27 Oct, 2010

1 commit

  • Robin Holt tried to boot a 16TB system and found af_unix was overflowing
    a 32bit value :

    We were seeing a failure which prevented boot. The kernel was incapable
    of creating either a named pipe or unix domain socket. This comes down
    to a common kernel function called unix_create1() which does:

    atomic_inc(&unix_nr_socks);
    if (atomic_read(&unix_nr_socks) > 2 * get_max_files())
    goto out;

    The function get_max_files() is a simple return of files_stat.max_files.
    files_stat.max_files is a signed integer and is computed in
    fs/file_table.c's files_init().

    n = (mempages * (PAGE_SIZE / 1024)) / 10;
    files_stat.max_files = n;

    In our case, mempages (total_ram_pages) is approx 3,758,096,384
    (0xe0000000). That leaves max_files at approximately 1,503,238,553.
    This causes 2 * get_max_files() to integer overflow.

    Fix is to let /proc/sys/fs/file-nr & /proc/sys/fs/file-max use long
    integers, and change af_unix to use an atomic_long_t instead of atomic_t.

    get_max_files() is changed to return an unsigned long. get_nr_files() is
    changed to return a long.

    unix_nr_socks is changed from atomic_t to atomic_long_t, while not
    strictly needed to address Robin problem.

    Before patch (on a 64bit kernel) :
    # echo 2147483648 >/proc/sys/fs/file-max
    # cat /proc/sys/fs/file-max
    -18446744071562067968

    After patch:
    # echo 2147483648 >/proc/sys/fs/file-max
    # cat /proc/sys/fs/file-max
    2147483648
    # cat /proc/sys/fs/file-nr
    704 0 2147483648

    Reported-by: Robin Holt
    Signed-off-by: Eric Dumazet
    Acked-by: David Miller
    Reviewed-by: Robin Holt
    Tested-by: Robin Holt
    Cc: Al Viro
    Cc: Christoph Hellwig
    Signed-off-by: Andrew Morton
    Signed-off-by: Linus Torvalds

    Eric Dumazet
     

18 Aug, 2010

2 commits

  • fs: scale files_lock

    Improve scalability of files_lock by adding per-cpu, per-sb files lists,
    protected with an lglock. The lglock provides fast access to the per-cpu lists
    to add and remove files. It also provides a snapshot of all the per-cpu lists
    (although this is very slow).

    One difficulty with this approach is that a file can be removed from the list
    by another CPU. We must track which per-cpu list the file is on with a new
    variale in the file struct (packed into a hole on 64-bit archs). Scalability
    could suffer if files are frequently removed from different cpu's list.

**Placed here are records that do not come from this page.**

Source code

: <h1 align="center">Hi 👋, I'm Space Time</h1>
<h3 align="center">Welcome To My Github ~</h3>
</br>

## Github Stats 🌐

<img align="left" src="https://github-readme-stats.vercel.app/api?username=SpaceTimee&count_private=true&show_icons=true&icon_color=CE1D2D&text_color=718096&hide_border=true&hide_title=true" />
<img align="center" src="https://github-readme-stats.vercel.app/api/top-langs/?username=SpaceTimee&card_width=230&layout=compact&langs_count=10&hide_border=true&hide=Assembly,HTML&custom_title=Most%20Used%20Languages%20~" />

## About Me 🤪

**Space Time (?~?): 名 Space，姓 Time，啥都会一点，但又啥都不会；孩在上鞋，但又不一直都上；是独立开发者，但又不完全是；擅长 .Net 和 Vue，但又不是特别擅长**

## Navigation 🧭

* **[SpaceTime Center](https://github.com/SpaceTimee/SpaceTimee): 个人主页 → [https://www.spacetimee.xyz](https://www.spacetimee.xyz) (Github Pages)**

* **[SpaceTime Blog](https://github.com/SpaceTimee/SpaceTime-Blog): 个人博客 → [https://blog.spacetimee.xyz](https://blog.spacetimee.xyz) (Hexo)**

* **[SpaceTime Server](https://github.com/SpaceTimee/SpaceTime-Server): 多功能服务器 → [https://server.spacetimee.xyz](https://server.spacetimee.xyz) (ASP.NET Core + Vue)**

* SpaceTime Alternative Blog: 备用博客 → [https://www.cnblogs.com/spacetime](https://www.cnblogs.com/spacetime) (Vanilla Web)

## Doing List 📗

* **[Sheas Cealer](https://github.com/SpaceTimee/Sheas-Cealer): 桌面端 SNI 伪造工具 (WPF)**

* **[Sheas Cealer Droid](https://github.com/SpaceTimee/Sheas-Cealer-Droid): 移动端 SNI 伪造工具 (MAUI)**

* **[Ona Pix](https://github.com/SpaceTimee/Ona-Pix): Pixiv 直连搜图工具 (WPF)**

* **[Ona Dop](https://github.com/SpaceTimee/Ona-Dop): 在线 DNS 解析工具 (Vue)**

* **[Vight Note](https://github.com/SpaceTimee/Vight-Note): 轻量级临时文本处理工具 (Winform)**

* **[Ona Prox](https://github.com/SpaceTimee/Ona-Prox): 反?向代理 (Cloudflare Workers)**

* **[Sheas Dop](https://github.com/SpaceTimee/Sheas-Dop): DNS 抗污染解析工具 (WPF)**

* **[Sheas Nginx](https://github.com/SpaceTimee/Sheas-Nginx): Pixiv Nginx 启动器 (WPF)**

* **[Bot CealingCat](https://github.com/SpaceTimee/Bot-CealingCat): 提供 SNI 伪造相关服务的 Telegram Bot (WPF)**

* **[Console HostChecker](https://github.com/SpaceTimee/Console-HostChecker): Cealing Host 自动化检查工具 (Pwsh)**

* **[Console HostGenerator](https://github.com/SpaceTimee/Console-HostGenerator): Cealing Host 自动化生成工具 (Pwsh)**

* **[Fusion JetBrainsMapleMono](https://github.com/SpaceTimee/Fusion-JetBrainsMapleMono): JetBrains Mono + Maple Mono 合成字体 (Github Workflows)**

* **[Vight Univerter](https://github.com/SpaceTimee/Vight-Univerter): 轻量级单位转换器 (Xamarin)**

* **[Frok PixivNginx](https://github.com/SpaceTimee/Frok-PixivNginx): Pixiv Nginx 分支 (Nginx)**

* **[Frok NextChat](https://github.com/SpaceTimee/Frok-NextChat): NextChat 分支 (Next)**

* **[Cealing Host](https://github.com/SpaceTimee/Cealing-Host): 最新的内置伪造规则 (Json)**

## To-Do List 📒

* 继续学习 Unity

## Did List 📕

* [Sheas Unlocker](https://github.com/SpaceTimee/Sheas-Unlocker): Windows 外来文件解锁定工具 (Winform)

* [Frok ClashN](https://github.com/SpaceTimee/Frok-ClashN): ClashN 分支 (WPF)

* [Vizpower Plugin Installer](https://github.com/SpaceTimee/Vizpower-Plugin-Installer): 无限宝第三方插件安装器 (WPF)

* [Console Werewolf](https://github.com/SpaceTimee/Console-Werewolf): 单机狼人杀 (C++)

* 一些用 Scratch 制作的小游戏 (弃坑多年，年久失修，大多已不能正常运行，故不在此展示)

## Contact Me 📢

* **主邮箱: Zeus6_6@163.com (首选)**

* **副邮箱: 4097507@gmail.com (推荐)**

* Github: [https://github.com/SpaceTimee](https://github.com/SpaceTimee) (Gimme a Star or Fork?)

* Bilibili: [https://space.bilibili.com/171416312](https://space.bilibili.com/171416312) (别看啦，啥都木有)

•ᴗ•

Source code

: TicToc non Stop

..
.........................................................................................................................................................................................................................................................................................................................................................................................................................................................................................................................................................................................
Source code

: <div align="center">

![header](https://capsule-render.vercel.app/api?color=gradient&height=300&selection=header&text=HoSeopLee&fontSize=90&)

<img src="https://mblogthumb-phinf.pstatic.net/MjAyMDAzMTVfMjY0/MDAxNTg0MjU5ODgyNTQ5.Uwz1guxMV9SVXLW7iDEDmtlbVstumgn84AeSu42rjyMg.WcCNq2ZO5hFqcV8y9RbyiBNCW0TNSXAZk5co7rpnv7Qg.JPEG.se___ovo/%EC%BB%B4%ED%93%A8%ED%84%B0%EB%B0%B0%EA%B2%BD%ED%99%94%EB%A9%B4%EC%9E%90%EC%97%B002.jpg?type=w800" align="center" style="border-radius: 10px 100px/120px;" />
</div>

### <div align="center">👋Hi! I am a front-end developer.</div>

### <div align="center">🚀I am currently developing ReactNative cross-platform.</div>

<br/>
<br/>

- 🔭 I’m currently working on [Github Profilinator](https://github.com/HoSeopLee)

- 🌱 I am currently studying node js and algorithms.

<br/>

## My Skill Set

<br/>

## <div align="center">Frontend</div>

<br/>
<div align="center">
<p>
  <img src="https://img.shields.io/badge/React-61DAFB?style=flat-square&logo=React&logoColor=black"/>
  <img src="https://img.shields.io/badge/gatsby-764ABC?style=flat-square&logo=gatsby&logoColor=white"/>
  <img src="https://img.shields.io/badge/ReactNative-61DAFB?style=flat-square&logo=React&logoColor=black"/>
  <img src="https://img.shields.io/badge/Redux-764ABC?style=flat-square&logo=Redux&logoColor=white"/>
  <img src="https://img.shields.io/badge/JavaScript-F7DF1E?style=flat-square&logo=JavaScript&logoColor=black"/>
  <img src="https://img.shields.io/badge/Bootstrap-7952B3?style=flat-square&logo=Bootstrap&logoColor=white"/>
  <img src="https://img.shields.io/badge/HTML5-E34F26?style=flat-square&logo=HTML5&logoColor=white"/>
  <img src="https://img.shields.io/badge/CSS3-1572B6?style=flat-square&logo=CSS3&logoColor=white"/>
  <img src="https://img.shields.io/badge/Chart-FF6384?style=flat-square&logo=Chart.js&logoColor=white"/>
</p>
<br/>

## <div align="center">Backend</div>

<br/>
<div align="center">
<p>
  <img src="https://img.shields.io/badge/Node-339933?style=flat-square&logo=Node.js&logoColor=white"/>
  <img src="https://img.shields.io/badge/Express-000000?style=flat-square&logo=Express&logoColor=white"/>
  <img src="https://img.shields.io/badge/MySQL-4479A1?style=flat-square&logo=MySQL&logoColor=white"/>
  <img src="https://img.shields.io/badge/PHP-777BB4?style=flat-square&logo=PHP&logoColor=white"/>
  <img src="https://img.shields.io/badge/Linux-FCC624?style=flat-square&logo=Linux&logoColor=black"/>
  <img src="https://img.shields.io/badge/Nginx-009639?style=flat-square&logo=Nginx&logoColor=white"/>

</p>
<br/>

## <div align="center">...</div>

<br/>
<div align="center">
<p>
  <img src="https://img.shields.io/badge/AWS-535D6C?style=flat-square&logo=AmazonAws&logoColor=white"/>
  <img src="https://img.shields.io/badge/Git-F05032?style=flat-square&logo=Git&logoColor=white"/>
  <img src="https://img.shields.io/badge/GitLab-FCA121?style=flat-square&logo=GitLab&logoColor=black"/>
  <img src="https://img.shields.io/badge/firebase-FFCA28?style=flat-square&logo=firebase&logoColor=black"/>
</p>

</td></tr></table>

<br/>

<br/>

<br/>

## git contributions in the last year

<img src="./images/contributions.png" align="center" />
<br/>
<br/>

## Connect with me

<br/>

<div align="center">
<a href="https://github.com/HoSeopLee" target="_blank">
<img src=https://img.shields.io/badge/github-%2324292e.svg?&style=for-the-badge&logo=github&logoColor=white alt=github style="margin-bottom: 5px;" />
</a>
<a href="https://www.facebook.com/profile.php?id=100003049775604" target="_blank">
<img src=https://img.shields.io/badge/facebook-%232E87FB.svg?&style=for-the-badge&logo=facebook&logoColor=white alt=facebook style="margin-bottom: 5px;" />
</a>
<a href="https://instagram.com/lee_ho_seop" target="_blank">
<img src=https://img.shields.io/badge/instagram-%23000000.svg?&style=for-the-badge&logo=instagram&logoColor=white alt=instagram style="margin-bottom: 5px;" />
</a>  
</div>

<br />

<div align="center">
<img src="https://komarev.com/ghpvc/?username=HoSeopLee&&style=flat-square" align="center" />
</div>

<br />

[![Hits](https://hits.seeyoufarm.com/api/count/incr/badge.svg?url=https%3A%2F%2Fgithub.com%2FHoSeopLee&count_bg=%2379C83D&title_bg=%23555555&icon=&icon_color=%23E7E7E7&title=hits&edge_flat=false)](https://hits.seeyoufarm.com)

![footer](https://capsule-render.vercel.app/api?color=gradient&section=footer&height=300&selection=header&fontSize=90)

    However loads with frequent removal of files imply short interval between
    adding and removing the files, and the scheduler attempts to avoid moving
    processes too far away. Also, even in the case of cross-CPU removal, the
    hardware has much more opportunity to parallelise cacheline transfers with N
    cachelines than with 1.

    A worst-case test of 1 CPU allocating files subsequently being freed by N CPUs
    degenerates to contending on a single lock, which is no worse than before. When
    more than one CPU are allocating files, even if they are always freed by
    different CPUs, there will be more parallelism than the single-lock case.

    Testing results:

    On a 2 socket, 8 core opteron, I measure the number of times the lock is taken
    to remove the file, the number of times it is removed by the same CPU that
    added it, and the number of times it is removed by the same node that added it.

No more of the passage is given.